Exercise: Scan the entries for the string "dimensional" and give the number of lines that have it, nothing further.

Dataset excerpts:
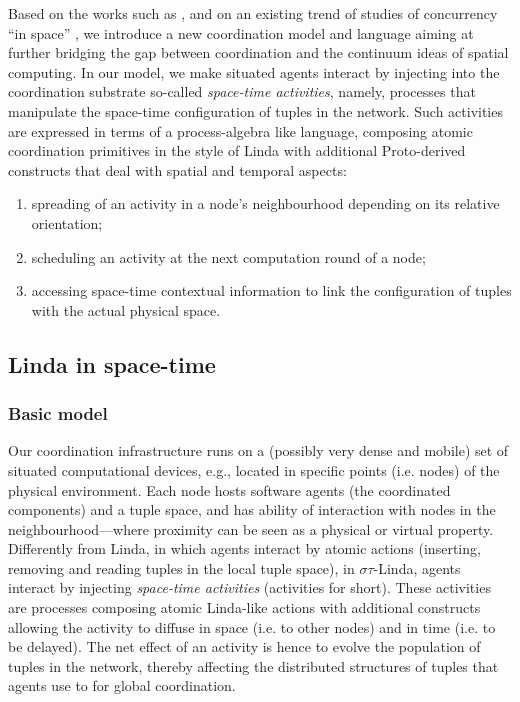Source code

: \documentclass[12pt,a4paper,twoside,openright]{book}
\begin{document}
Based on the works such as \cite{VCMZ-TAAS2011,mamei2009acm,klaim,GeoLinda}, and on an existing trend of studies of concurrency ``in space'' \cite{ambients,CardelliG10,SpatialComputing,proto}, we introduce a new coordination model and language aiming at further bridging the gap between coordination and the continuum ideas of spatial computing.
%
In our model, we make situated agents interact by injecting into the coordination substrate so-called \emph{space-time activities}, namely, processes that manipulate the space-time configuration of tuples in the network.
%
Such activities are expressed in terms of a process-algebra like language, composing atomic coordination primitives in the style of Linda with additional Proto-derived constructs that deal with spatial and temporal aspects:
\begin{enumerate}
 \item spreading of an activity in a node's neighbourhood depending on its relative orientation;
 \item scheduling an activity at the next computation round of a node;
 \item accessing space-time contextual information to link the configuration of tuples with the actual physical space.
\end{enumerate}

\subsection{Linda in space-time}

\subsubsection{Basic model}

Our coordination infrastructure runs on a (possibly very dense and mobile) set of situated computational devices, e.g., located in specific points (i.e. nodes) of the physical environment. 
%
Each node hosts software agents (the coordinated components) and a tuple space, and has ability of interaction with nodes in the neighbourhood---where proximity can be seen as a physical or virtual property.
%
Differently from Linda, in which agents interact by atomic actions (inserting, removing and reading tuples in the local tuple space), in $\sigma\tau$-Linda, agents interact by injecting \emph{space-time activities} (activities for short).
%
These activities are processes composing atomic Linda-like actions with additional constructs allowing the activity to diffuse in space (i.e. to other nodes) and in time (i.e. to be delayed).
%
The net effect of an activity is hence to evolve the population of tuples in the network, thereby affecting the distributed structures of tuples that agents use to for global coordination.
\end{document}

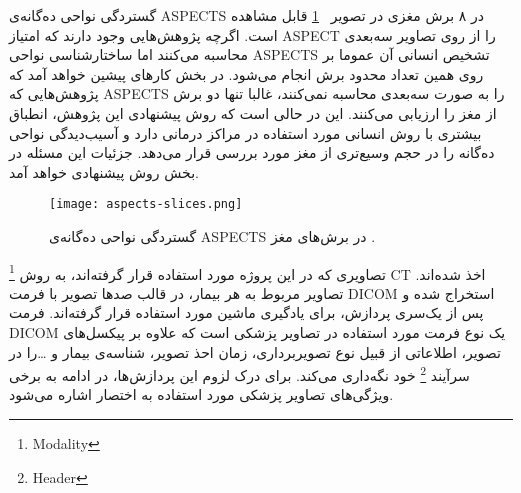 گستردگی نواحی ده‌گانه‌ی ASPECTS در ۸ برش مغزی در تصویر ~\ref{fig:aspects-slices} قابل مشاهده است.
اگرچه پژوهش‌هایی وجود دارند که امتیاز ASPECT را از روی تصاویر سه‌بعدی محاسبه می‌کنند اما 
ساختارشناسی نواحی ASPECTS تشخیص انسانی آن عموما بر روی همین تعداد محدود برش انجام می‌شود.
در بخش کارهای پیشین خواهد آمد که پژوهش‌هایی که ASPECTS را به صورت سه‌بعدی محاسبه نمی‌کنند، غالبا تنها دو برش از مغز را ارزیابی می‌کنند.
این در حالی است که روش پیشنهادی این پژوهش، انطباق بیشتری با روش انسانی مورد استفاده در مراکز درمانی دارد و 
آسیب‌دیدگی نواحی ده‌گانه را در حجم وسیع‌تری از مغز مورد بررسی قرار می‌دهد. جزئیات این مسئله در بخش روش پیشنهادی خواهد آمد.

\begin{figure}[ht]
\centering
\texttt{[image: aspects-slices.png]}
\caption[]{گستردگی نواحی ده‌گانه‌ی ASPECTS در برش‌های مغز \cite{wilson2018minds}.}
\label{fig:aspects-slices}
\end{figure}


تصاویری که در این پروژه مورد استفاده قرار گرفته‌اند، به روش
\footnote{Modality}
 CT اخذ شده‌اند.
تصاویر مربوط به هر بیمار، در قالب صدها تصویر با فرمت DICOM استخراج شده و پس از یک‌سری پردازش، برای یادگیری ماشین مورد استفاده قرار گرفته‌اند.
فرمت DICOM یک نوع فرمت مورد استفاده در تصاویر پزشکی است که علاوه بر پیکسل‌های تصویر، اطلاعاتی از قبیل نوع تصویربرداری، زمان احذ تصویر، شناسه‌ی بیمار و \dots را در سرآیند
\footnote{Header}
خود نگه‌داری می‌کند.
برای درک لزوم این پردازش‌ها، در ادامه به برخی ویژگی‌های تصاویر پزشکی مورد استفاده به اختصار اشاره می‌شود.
--
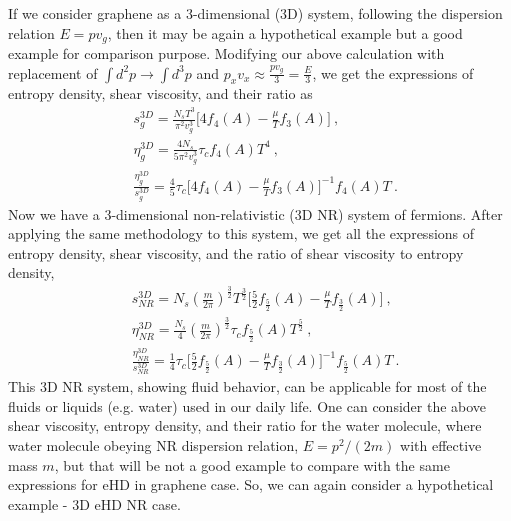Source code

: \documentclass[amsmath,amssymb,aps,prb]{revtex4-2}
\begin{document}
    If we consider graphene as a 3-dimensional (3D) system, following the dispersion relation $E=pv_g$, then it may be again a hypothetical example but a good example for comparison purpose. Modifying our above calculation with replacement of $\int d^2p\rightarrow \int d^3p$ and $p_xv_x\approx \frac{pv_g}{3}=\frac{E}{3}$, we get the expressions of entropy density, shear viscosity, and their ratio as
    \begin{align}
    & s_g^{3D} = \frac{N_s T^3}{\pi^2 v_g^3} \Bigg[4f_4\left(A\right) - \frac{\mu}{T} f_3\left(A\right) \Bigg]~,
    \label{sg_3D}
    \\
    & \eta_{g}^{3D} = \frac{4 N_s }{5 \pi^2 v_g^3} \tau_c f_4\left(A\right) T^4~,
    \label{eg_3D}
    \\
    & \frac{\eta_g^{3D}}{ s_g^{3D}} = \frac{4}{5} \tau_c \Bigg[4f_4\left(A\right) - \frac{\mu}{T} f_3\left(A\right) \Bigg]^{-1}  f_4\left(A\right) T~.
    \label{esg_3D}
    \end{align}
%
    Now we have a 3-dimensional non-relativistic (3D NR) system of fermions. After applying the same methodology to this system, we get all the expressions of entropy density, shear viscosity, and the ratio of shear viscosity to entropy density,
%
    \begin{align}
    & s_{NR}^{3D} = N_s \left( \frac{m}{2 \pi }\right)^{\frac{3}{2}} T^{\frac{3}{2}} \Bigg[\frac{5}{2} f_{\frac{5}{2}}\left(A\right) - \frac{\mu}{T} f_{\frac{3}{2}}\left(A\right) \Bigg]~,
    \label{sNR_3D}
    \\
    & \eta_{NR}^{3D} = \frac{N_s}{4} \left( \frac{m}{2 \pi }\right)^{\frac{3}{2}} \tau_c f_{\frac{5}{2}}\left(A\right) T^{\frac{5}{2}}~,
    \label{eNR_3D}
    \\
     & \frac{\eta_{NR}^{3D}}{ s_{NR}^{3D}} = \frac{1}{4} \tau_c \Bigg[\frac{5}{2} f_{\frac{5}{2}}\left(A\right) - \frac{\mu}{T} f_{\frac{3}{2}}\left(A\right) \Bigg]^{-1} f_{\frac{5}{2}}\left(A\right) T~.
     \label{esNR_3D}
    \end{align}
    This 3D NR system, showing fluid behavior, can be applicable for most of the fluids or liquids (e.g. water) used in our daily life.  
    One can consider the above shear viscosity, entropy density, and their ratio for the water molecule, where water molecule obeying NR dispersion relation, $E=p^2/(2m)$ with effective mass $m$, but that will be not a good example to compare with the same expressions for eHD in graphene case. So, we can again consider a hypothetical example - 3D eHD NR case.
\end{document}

Solution for this exercise: 2